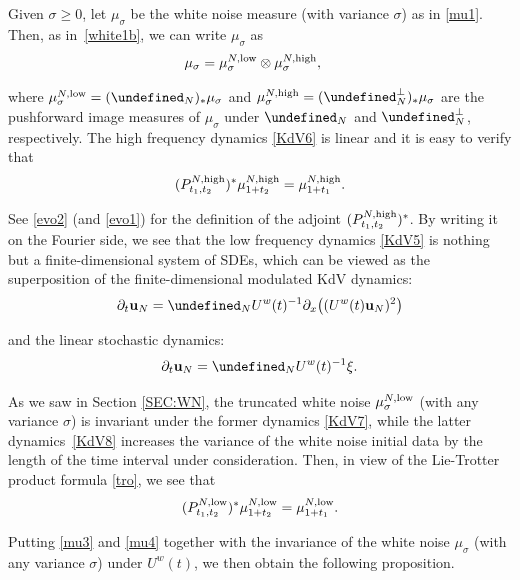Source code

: \documentclass[letterpaper, 11pt,  reqno]{amsart}
\newcommand{\1}{\hspace{0.5mm}\text{I}\hspace{0.5mm}}
\newcommand{\noi}{\noindent}
\let\P= \undefined
\newcommand{\P}{\mathbf{P}}
\newcommand{\low}{\textup{low}}
\newcommand{\high}{\textup{high}}
\newcommand{\s}{\sigma}
\newcommand{\dx}{\partial_x}
\newcommand{\dt}{\partial_t}
\newcommand{\uw}{U^w}
\newcommand{\uu}{\mathbf{u}}
\numberwithin{equation}{section}
\numberwithin{theorem}{section}
\begin{document}
Given $\s \ge 0$, let $\mu_\s$ be the white noise measure (with variance $\s$)
as in \eqref{mu1}.
Then, as in~\eqref{white1b}, we can write $\mu_\s$ as
\begin{align*}
 \mu_\s 
 & =  \mu_\s^{N, \low} \otimes \mu_\s^{N, \high}, 
\end{align*}

\noi
where $\mu_\s^{N, \low} = (\P_N)_* \mu_\s$ and 
$\mu_\s^{N, \high} = (\P_N^\perp)_* \mu_\s$
are 
the pushforward image measures of $\mu_\s$ under
$\P_N$ and $\P_N^\perp$, respectively.
The high frequency dynamics \eqref{KdV6}
is linear and it is easy to verify 
that 
\begin{align}
(P^{N, \high}_{t_1, t_2})^* \mu^{N, \high}_{1+t_2}
=   \mu^{N, \high}_{1+t_1 }.
\label{mu3}
\end{align}

\noi
See \eqref{evo2} (and \eqref{evo1})
for the definition of the adjoint $(P^{N, \high}_{t_1, t_2})^*$.
By writing it on the Fourier side, 
we see that the low frequency dynamics \eqref{KdV5}
is nothing but a finite-dimensional system of SDEs,
which can be viewed as the superposition of 
the finite-dimensional modulated KdV dynamics:
\begin{align}
\dt \uu_N = \P_N\uw(t)^{-1} \dx\big( ( \uw(t) \uu_N)^2\big)
\label{KdV7}
\end{align}

\noi
and the linear stochastic dynamics:
\begin{align}
\dt \uu_N = 
 \P_N  \uw(t)^{-1} \xi.
\label{KdV8}
\end{align}

\noi
As we saw in Section \ref{SEC:WN}, 
the truncated white noise $\mu_\s^{N, \low}$ (with any variance $\s$)
is invariant under  the former dynamics \eqref{KdV7}, 
while 
the latter dynamics~\eqref{KdV8}
increases the variance of the white noise initial data by the length of the time interval under consideration.
Then, in view of the Lie-Trotter product formula \eqref{tro}, 
we see that 
\begin{align}
(P^{N, \low}_{t_1, t_2})^* \mu^{N, \low}_{1+t_2}
=   \mu^{N, \low}_{1+t_1 }.
\label{mu4}
\end{align}



\noi
Putting \eqref{mu3} and \eqref{mu4} together
with the invariance of the white noise $\mu_\s$ (with any variance $\s$)
under $\uw(t)$, 
we then obtain the following proposition.
\end{document}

__Problem requirements__: Only the lines from the one holding "we then obtain the following proposition." through the end of the listing should be given again, exactly and with both ends included.

__Solution to this exercise__:
we then obtain the following proposition.
\end{document}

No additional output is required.